Is Evil Dead Burn ‘Too Mean’? Why The Horror Sequel Is Dividing Audiences

WARNING: Contains spoilers for Evil Dead Burn – and many other Evil Dead movies The clue is in the name: Evil Dead. It’s evil! It’s dead! The promise here isn’t exactly rainbows and puppies. But the horror saga – which began with 1981’s The Evil Dead, from a 20-year-old Sam Raimi (quick, someone tell Kane […]

Is Evil Dead Burn ‘Too Mean’? Why The Horror Sequel Is Dividing Audiences

WARNING: Contains spoilers for Evil Dead Burn – and many other Evil Dead movies

The clue is in the name: Evil Dead. It’s evil! It’s dead! The promise here isn’t exactly rainbows and puppies. But the horror saga – which began with 1981’s The Evil Dead, from a 20-year-old Sam Raimi (quick, someone tell Kane Parsons!) – has long been a source of cinematic glee for gore-hounds thanks to their gross-out gags, excessive goop, and chainsaws galore. Groovy.

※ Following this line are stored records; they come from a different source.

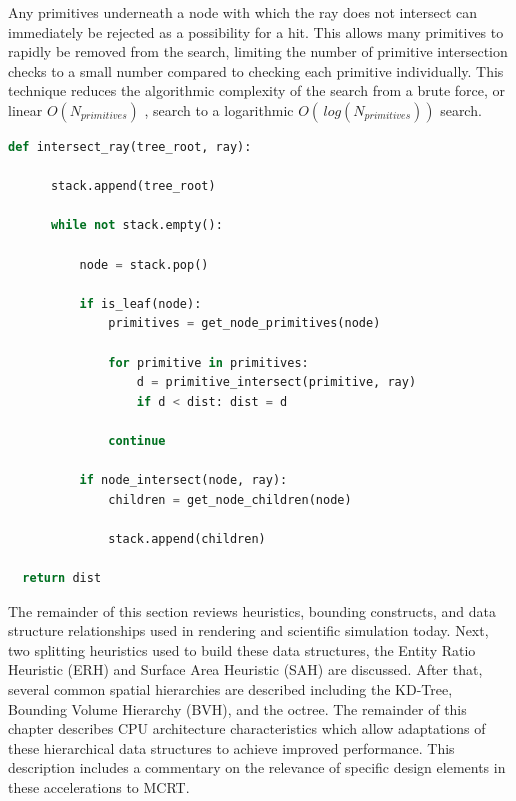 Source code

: Any primitives underneath a node with which the ray does not intersect can
immediately be rejected as a possibility for a hit. This allows many primitives
to rapidly be removed from the search, limiting the number of primitive
intersection checks to a small number compared to checking each primitive
individually. This technique reduces the algorithmic complexity of the search
from a brute force, or linear $O(N_{primitives})$ , search to a logarithmic
$O(\, log(N_{primitives}))$ search.

\newpage

\begin{lstlisting}[language=Python,basicstyle=\tiny,caption={[A general spatial hierarchy traversal algorithm.]{General algorithm for spatial hierarchy traversal to return the nearest intersection along a ray.}},label={alg:bvh_traversal},captionpos=b]
  def intersect_ray(tree_root, ray):

      stack.append(tree_root)

      while not stack.empty():

          node = stack.pop()

          if is_leaf(node):
              primitives = get_node_primitives(node)

              for primitive in primitives:
                  d = primitive_intersect(primitive, ray)
                  if d < dist: dist = d

              continue

          if node_intersect(node, ray):
              children = get_node_children(node)

              stack.append(children)

  return dist
\end{lstlisting}

The remainder of this section reviews heuristics, bounding constructs, and data
structure relationships used in rendering and scientific simulation
today. Next, two splitting heuristics used to build these data structures, the Entity Ratio Heuristic (ERH) and
Surface Area Heuristic (SAH) are discussed. After that, several common spatial
hierarchies are described including the KD-Tree, Bounding Volume Hierarchy
(BVH), and the octree. The remainder of this chapter describes CPU architecture
characteristics which allow adaptations of these hierarchical data structures to
achieve improved performance. This description includes a commentary on the
relevance of specific design elements in these accelerations to MCRT.

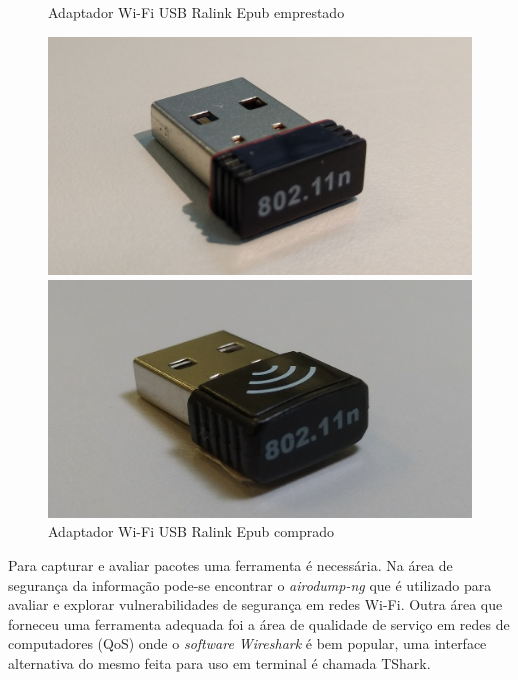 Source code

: \begin{figure}[htb]
 \label{adaptadores-usb-2}
  \begin{minipage}{0.45\textwidth}
	  \centering
	  \caption{Adaptador Wi-Fi USB Ralink Epub emprestado \label{fig-ralink-epub}}
	  \includegraphics[width=1\textwidth]{040-plataformas/RPi-WiFi-dongles/cut_ralink-epub.jpg}
  \end{minipage}
  \hfill
  \begin{minipage}{0.45\textwidth}
	  \centering
	  \caption{Adaptador Wi-Fi USB Ralink Epub comprado \label{fig-ralink}}
	  \includegraphics[width=1\textwidth]{040-plataformas/RPi-WiFi-dongles/cut_ralink.jpg}
  \end{minipage}
\end{figure}


Para capturar e avaliar pacotes uma ferramenta é necessária. Na área
de segurança da informação pode-se encontrar o \emph{airodump-ng} que é utilizado para
avaliar e explorar vulnerabilidades de segurança em redes Wi-Fi. Outra área que
forneceu uma ferramenta adequada foi a área de qualidade de serviço em redes de
computadores (QoS) onde o \emph{software Wireshark} é bem popular, uma interface alternativa
do mesmo feita para uso em terminal é chamada TShark.

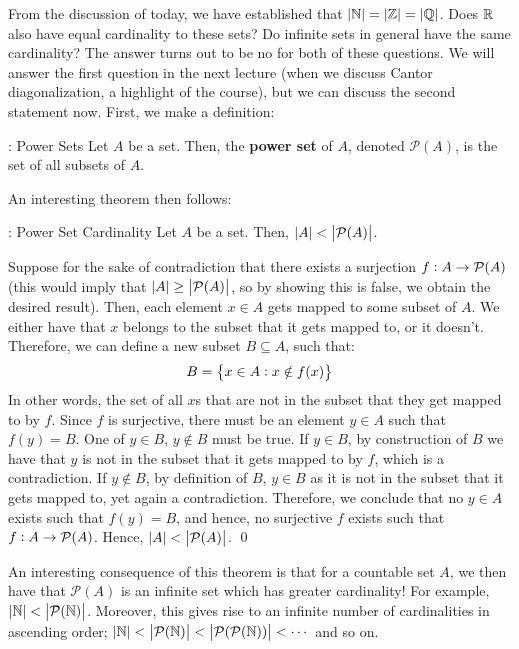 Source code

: From the discussion of today, we have established that $\abs{\mathbb{N}} = \abs{\mathbb{Z}} = \abs{\mathbb{Q}}$. Does $\mathbb{R}$ also have equal cardinality to these sets? Do infinite sets in general have the same cardinality? The answer turns out to be no for both of these questions. We will answer the first question in the next lecture (when we discuss Cantor diagonalization, a highlight of the course), but we can discuss the second statement now. First, we make a definition:
\begin{ndef}{: Power Sets}
    Let $A$ be a set. Then, the \textbf{power set} of $A$, denoted $\mathcal{P}(A)$, is the set of all subsets of $A$. 
\end{ndef}
\noindent An interesting theorem then follows:
\begin{ntheorem}{: Power Set Cardinality}
    Let $A$ be a set. Then, $\abs{A} < \abs{\mathcal{P}(A)}$.
\end{ntheorem}
\begin{nproof}
    Suppose for the sake of contradiction that there exists a surjection $f: A\rightarrow \mathcal{P}({A})$ (this would imply that $\abs{A} \geq \abs{\mathcal{P}({A})}$, so by showing this is false, we obtain the desired result). Then, each element $x \in A$ gets mapped to some subset of $A$. We either have that $x$ belongs to the subset that it gets mapped to, or it doesn't. Therefore, we can define a new subset $B \subseteq A$, such that:
    \[B = \set{x\in A: x \notin f(x)}\]
    In other words, the set of all $x$s that are not in the subset that they get mapped to by $f$. Since $f$ is surjective, there must be an element $y \in A$ such that $f(y) = B$. One of $y \in B$, $y \notin B$ must be true. If $y \in B$, by construction of $B$ we have that $y$ is not in the subset that it gets mapped to by $f$, which is a contradiction. If $y \notin B$, by definition of $B$, $y \in B$ as it is not in the subset that it gets mapped to, yet again a contradiction. Therefore, we conclude that no $y \in A$ exists such that $f(y) = B$, and hence, no surjective $f$ exists such that $f: A \rightarrow \mathcal{P}({A})$. Hence, $\abs{A} < \abs{\mathcal{P}({A})}$. \qed
\end{nproof}
\noindent An interesting consequence of this theorem is that for a countable set $A$, we then have that $\mathcal{P}(A)$ is an infinite set which has greater cardinality! For example, $\abs{\mathbb{N}} < \abs{\mathcal{P}(\mathbb{N})}$. Moreover, this gives rise to an infinite number of cardinalities in ascending order; $\abs{\mathbb{N}} < \abs{\mathcal{P}({\mathbb{N}})} < \abs{\mathcal{P}({\mathcal{P}({\mathbb{N}})})} < \cdots$ and so on.

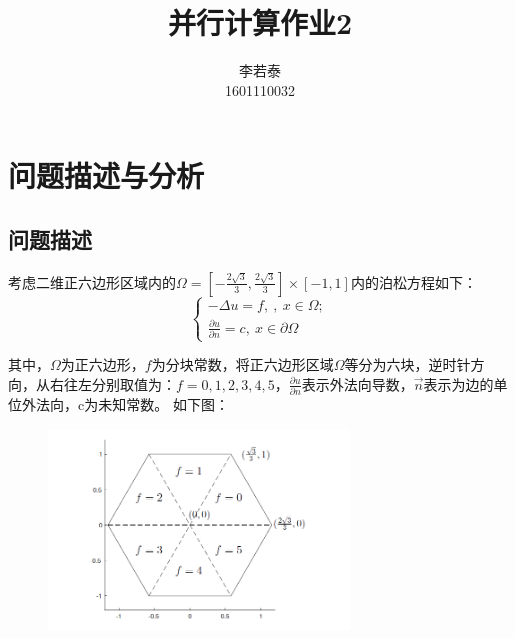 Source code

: \documentclass[a4paper,11pt]{ctexart} %
\title{并行计算作业2 }
\author{李若泰\\1601110032}
\begin{document}
\maketitle
\section{问题描述与分析}
\subsection{问题描述}
   考虑二维正六边形区域内的$\Omega=[-\frac{2\sqrt{3}}{3}, \frac{2\sqrt{3}}{3}]\times[-1,1]$内的泊松方程如下：
\begin{equation}
\begin{cases}
-\Delta u = f,\ , \ x\in\Omega ;\\
\frac{\partial u}{\partial n}=c, \ x\in\partial\Omega
\end{cases}
\label{eq:1}
\end{equation}

其中，$\Omega$为正六边形，$f$为分块常数，将正六边形区域$\Omega$等分为六块，逆时针方向，从右往左分别取值为：$f=0,1,2,3,4,5$，$\frac{\partial u}{\partial n}$表示外法向导数，$\vec{n}$表示为边的单位外法向，c为未知常数。
如下图：\par
\begin{figure}[h]
\centering
\includegraphics[width=8cm]{tu.png}
\end{figure}
\end{document}
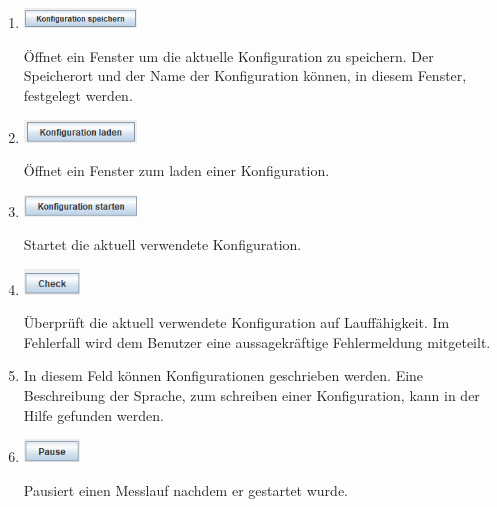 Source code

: \documentclass[parskip=full]{scrartcl}
\begin{document}
\begin{enumerate}
    \item
    \begin{flushleft}
        \includegraphics[width = 3cm]{Grafiken/4-Konfiguration_speichern.png}
    \end{flushleft}
    Öffnet ein Fenster um die aktuelle Konfiguration zu speichern. Der Speicherort und der Name der Konfiguration können, in diesem Fenster, festgelegt werden.
    
    \item
    \begin{flushleft}
        \includegraphics[width = 3cm]{Grafiken/5-Konfiguration_laden.png}
    \end{flushleft}
    Öffnet ein Fenster zum laden einer Konfiguration.
    
    \item
    \begin{flushleft}
        \includegraphics[width = 3cm]{Grafiken/6-Konfiguration_starten.png}
    \end{flushleft}
    Startet die aktuell verwendete Konfiguration.
    
    \item
    \begin{flushleft}
        \includegraphics[width = 1.5cm]{Grafiken/7-Check.png}
    \end{flushleft}
    Überprüft die aktuell verwendete Konfiguration auf Lauffähigkeit. Im Fehlerfall wird dem Benutzer eine aussagekräftige Fehlermeldung mitgeteilt.
    
    \item
    In diesem Feld können Konfigurationen geschrieben werden. Eine Beschreibung der Sprache, zum schreiben einer Konfiguration, kann in der Hilfe gefunden werden.
    
    \item
    \begin{flushleft}
        \includegraphics[width = 1.5cm]{Grafiken/9-Pause.png}
    \end{flushleft}
    Pausiert einen Messlauf nachdem er gestartet wurde.
    

\end{enumerate}
\end{document}
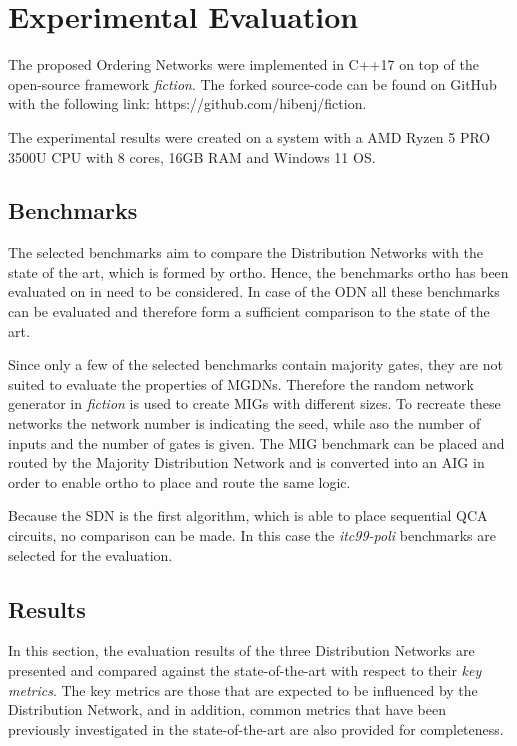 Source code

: \chapter{Experimental Evaluation}\label{chapter:ExpEval}

The proposed Ordering Networks were implemented in C++17 on top of the open-source framework \textit{fiction}. The forked source-code can be found on GitHub with the following link: https://github.com/hibenj/fiction. 

The experimental results were created on a system with a AMD Ryzen 5 PRO 3500U CPU with 8 cores, 16GB RAM and Windows 11 OS.

\section{Benchmarks}
The selected benchmarks aim to compare the Distribution Networks with the state of the art, which is formed by ortho. Hence, the benchmarks \cite{fontes, trindade2016placement, epfl, iscas} ortho has been evaluated on in \cite{ortho} need to be considered. In case of the ODN all these benchmarks can be evaluated and therefore form a sufficient comparison to the state of the art.

Since only a few of the selected benchmarks contain majority gates, they are not suited to evaluate the properties of MGDNs. Therefore the random network generator in \textit{fiction} is used to create MIGs with different sizes. To recreate these networks the network number is indicating the seed, while aso the number of inputs and the number of gates is given. The MIG benchmark can be placed and routed by the Majority Distribution Network and is converted into an AIG in order to enable ortho to place and route the same logic.

Because the SDN is the first algorithm, which is able to place sequential QCA circuits, no comparison can be made. In this case the \textit{itc99-poli} \cite{itc_poli} benchmarks are selected for the evaluation.

\section{Results}
In this section, the evaluation results of the three Distribution Networks are presented and compared against the state-of-the-art with respect to their \textit{key metrics}. The key metrics are those that are expected to be influenced by the Distribution Network, and in addition, common metrics that have been previously investigated in the state-of-the-art are also provided for completeness.

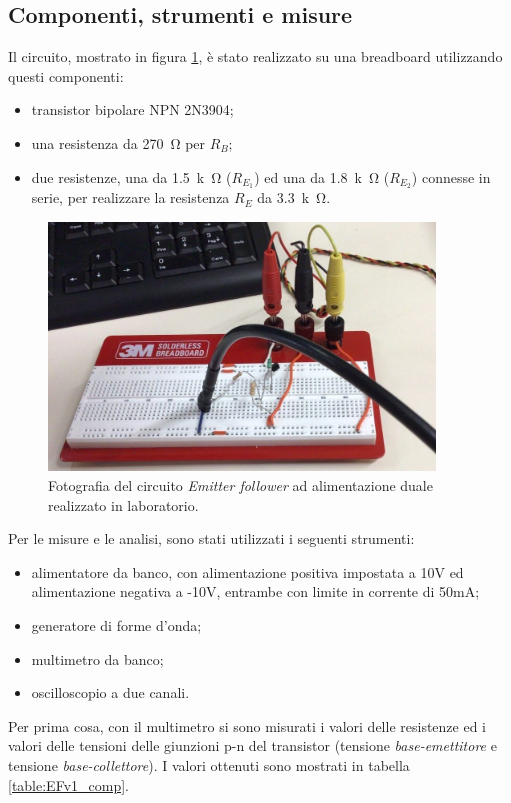 \documentclass{report}
\begin{document}
\subsection{Componenti, strumenti e misure} 
Il circuito, mostrato in figura \ref{figura:fotoEFv1}, è stato realizzato su una breadboard utilizzando questi componenti:
\begin{itemize}
\item transistor bipolare NPN 2N3904;
\item una resistenza da \SI{270}{\ohm} per $R_B$;
\item due resistenze, una da \SI{1.5}{k\ohm} ($R_{E_1}$) ed una da \SI{1.8}{k\ohm} ($R_{E_2}$) connesse in serie, per realizzare la resistenza $R_E$ da \SI{3.3}{k\ohm}.
\end{itemize}
\begin{figure}[h]
\centering
\includegraphics[height=6.6cm]{immagini/fotoEFv1}
\caption{Fotografia del circuito \textit{Emitter follower} ad alimentazione duale realizzato in laboratorio.}
\label{figura:fotoEFv1}
\end{figure}
Per le misure e le analisi, sono stati utilizzati i seguenti strumenti:
\begin{itemize}
\item alimentatore da banco, con alimentazione positiva impostata a 10V ed alimentazione negativa a -10V, entrambe con limite in corrente di 50mA;
\item generatore di forme d'onda;
\item multimetro da banco;
\item oscilloscopio a due canali.
\end{itemize}
Per prima cosa, con il multimetro si sono misurati i valori delle resistenze ed i valori delle tensioni delle giunzioni p-n del transistor (tensione \textit{base-emettitore} e tensione \textit{base-collettore}). I valori ottenuti sono mostrati in tabella \ref{table:EFv1_comp}.
\end{document}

In recent years though, Evil Dead has got more… well, evil, pitching into much darker territory; this week’s Evil Dead Burn stands among the goriest, gnarliest mainstream horror movies in recent memory. That claim can be worn as a badge of honour, but the reaction to Burn seems divided – a chief complaint among its detractors being: the film is simply “too mean”. Is there such a thing?

Evil Dead Burn

It’s a complicated question, particularly where Evil Dead is concerned. To most fans, Evil Dead means ghoulish fun; horror films with Looney Tunes logic, flinging blood and guts with gay abandon. This is primarily true of Evil Dead II, the comedy-horror core of Raimi’s original trilogy, as well as 1992 threequel Army Of Darkness, more a fantasy-comedy than anything else. But his original The Evil Dead is far less comedic, raw and lo-fi; its infamous (and regrettable) ‘tree-rape’ scene saw it banned in the UK’s video nasties scandal.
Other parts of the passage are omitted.